● **Directions**:
Reproduce, exactly, the lines of the material below from the line containing "1. Title (nom de production de l'artiste)" through the line containing "10. track number", with both end lines included and nothing else.

● **Given records**:

★ ★ ★

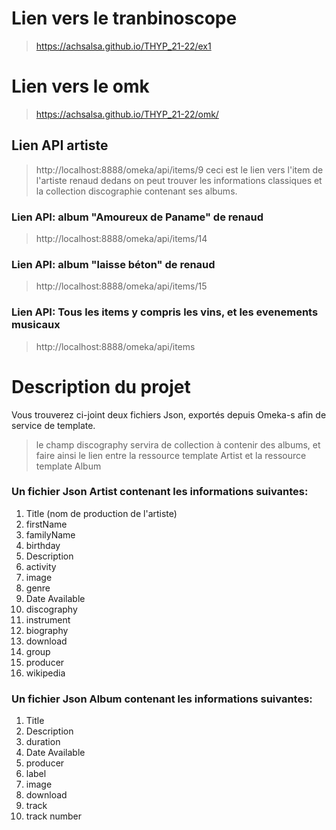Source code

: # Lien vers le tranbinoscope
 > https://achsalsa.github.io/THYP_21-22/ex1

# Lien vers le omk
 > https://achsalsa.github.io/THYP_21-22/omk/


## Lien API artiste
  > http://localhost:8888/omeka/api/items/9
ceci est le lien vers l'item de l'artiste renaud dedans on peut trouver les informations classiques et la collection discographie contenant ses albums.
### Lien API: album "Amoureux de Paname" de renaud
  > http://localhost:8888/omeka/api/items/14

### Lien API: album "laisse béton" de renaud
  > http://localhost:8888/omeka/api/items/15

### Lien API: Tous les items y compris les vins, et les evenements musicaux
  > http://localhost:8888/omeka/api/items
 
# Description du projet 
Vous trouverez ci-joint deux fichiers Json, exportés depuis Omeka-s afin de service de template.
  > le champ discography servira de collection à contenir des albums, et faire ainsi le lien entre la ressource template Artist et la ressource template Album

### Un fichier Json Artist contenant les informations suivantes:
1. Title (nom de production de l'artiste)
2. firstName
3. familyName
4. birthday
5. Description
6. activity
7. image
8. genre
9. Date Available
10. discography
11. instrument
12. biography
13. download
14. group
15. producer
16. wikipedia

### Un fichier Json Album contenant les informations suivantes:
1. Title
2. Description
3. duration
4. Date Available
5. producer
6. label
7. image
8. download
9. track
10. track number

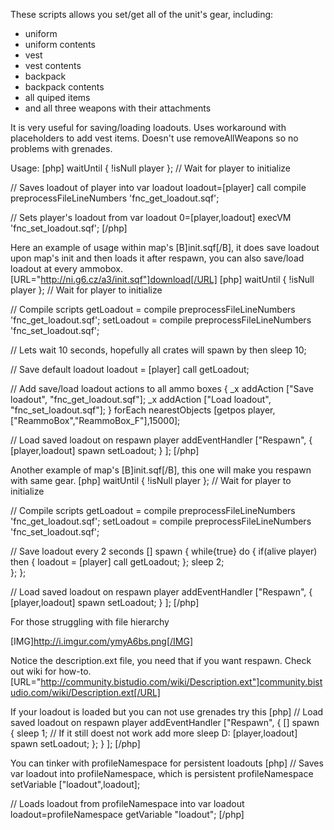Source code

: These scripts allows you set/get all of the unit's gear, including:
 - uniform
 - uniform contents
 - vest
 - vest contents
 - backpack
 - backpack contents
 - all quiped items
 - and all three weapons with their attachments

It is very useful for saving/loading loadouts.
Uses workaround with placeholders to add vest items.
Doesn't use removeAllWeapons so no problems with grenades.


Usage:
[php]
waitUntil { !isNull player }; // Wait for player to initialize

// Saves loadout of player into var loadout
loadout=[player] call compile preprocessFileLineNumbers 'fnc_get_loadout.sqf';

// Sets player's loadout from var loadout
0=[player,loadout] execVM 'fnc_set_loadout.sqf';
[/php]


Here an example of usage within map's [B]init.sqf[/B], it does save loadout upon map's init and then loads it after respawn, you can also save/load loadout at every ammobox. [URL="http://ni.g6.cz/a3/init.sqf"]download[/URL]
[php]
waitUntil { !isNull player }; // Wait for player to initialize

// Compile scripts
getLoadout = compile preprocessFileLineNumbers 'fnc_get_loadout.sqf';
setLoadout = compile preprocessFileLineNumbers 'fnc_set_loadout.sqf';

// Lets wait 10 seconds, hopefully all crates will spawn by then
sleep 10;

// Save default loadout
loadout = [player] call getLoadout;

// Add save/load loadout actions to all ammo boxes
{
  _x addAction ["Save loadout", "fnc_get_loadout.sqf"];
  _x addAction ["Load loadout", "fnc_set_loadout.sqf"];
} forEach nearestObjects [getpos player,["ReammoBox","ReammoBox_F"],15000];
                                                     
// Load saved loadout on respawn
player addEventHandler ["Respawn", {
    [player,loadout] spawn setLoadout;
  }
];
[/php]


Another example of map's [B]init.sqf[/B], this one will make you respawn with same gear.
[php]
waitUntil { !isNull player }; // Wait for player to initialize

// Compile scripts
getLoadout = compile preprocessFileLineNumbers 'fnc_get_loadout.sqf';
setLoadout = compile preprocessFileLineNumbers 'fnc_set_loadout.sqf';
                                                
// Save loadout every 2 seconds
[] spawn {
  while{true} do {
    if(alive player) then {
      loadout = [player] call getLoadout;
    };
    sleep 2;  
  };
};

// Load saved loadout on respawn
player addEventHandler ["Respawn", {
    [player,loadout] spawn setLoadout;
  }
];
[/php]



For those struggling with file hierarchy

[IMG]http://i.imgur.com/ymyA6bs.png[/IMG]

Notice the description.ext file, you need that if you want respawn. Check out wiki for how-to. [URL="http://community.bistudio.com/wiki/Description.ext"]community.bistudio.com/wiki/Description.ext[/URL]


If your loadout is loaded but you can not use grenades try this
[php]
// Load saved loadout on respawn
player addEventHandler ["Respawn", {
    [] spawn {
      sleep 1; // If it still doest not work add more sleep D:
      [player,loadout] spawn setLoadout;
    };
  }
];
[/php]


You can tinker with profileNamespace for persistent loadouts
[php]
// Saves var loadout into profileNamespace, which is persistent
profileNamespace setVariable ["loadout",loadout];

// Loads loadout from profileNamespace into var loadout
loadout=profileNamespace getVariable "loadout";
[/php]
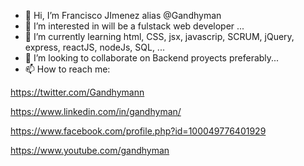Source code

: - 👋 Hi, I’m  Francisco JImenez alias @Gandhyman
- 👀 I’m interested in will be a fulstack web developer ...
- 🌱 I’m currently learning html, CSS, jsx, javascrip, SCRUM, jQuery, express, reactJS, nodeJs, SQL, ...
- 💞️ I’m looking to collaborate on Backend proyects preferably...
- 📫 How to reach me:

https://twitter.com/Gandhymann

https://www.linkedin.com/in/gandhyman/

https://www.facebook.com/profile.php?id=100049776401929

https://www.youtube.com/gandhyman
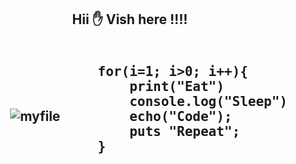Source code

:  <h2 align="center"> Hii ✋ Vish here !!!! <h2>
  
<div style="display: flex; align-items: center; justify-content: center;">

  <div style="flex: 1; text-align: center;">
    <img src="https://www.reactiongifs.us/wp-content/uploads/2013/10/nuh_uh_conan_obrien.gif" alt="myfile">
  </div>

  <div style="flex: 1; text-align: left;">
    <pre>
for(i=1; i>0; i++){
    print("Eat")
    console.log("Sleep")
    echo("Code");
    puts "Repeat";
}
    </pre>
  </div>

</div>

★ ★ ★

● **Response to this task**:
1. Title (nom de production de l'artiste)
2. firstName
3. familyName
4. birthday
5. Description
6. activity
7. image
8. genre
9. Date Available
10. discography
11. instrument
12. biography
13. download
14. group
15. producer
16. wikipedia

### Un fichier Json Album contenant les informations suivantes:
1. Title
2. Description
3. duration
4. Date Available
5. producer
6. label
7. image
8. download
9. track
10. track number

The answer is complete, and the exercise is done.